Craig, I stand by my original explanation. Conveyor types were not an OOP design. In OOP design, a user can inherit from a parent class and then selectively choose what to override. Conveyor types, by contrast, were an all-or-nothing, arbitrarily defined sharing mechanism, and created just as many headaches as they solved. Take for example, our decision for locating the conveyor OnEntry, OnExit, OnItemBump, etc. triggers. If you notice, we put them directly on the conveyor from the beginning, not on the conveyor type. It seems, according to your logic, that we should have put those triggers on the conveyor type, so that they could be shared better. Let's say we had put those triggers on the conveyor types. Then, let's say you create a massive model with something like 30 different conveyor types, because there were 30 different configurations of max speeds, spacing, slug building, etc. Then you realize that you want to add logic to all of your conveyors' OnEntry and OnExit triggers, for statistical tracking. All of a sudden, this supposedly wonderful conveyor types feature is now working against you. Every time you want to change or adjust the OnEntry and OnExit triggers, you have to manually visit each one of your 30 conveyor types. You can't use standard FlexSim features like Copy From Highlighted, because that doesn't work for conveyor types. And, you can't use FlexSim's new property API, or object property tables, because all of those triggers are hidden behind a conveyor's single "Type" property. You must visit, one by one, each of those conveyor types. That's not OOP.

So, since we decided to put conveyor triggers directly on the conveyors (and I'm glad we decided to put them on the conveyors), we're left with this ugly chimera where some things are defined on the type, and some things are defined directly on the object, and which one is which is decided arbitrarily, by us. That is not OOP, that is hard-coded inflexibility.

We have had many users complain "why can't I copy the conveyor speed from my highlighted conveyor to all of the other selected conveyors?" Well, sorry, new user, but you should have realized that the conveyors are designed differently than all of the other objects in FlexSim, and copy from highlighted doesn't work for them. Is that really supposed to be our answer to new users? Further, expanding the conveyor type design to everything else would be a time-intensive error-prone backwards compatibility nightmare, where we are making the same arbitrary decisions for inflexible sharing that we had to make for conveyors.

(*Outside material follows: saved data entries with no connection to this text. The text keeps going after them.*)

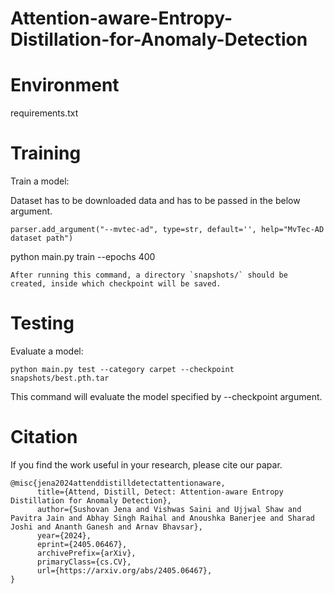 # Attention-aware-Entropy-Distillation-for-Anomaly-Detection

# Environment
requirements.txt

# Training
Train a model:

Dataset has to be downloaded data and has to be passed in the below argument.
```
parser.add_argument("--mvtec-ad", type=str, default='', help="MvTec-AD dataset path")
``` 
python main.py train --epochs 400
```
After running this command, a directory `snapshots/` should be created, inside which checkpoint will be saved.
```
# Testing
Evaluate a model:
```
python main.py test --category carpet --checkpoint snapshots/best.pth.tar
```
This command will evaluate the model specified by --checkpoint argument. 


# Citation

If you find the work useful in your research, please cite our papar.
```
@misc{jena2024attenddistilldetectattentionaware,
      title={Attend, Distill, Detect: Attention-aware Entropy Distillation for Anomaly Detection}, 
      author={Sushovan Jena and Vishwas Saini and Ujjwal Shaw and Pavitra Jain and Abhay Singh Raihal and Anoushka Banerjee and Sharad Joshi and Ananth Ganesh and Arnav Bhavsar},
      year={2024},
      eprint={2405.06467},
      archivePrefix={arXiv},
      primaryClass={cs.CV},
      url={https://arxiv.org/abs/2405.06467}, 
}
```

All of the things you could do previously with conveyor types, you can now do (or will soon be able to do) with object property tables. Just set up a group of conveyors that represents what previously would have been your type. Then add an object property table that filters by that group. You can quickly get conveyor basic properties from the conveyor's Conveyor Behavior panel and clicking the button on the top of the pane, then choose "Create New Property Table > Basic Conveyor Properties". Then change the property table's filter to filter by the group (click the filter button and select General > Group, then enter the group name). Once you have that table set up, you can both view and change the properties you need to for that group. Whenever you later need to make new changes, you can just reopen that property table and update the values. In the next version (unfortunately I didn't have the time to put it in this version), you will also be able to edit/add/remove trigger logic to these objects.

I totally get your desire for shared behavior/properties. We have thrown around various ideas for implementing better shared behavior. Object process flows go a long way toward that, but there is still more space for improvement. But conveyor types were not even close to being that feature. Further, if we are to do that type of feature at some point, it would have to work for all objects, and therefore we would have to break away from conveyor types anyway. We felt that, with the new addition of property tables, users had capability parity with what they could previously do with conveyor types. And since not making a change would have perpetuated users' inability to edit conveyors, decision points, photo eyes, etc. through the new property tables, we decided to go ahead and make the leap.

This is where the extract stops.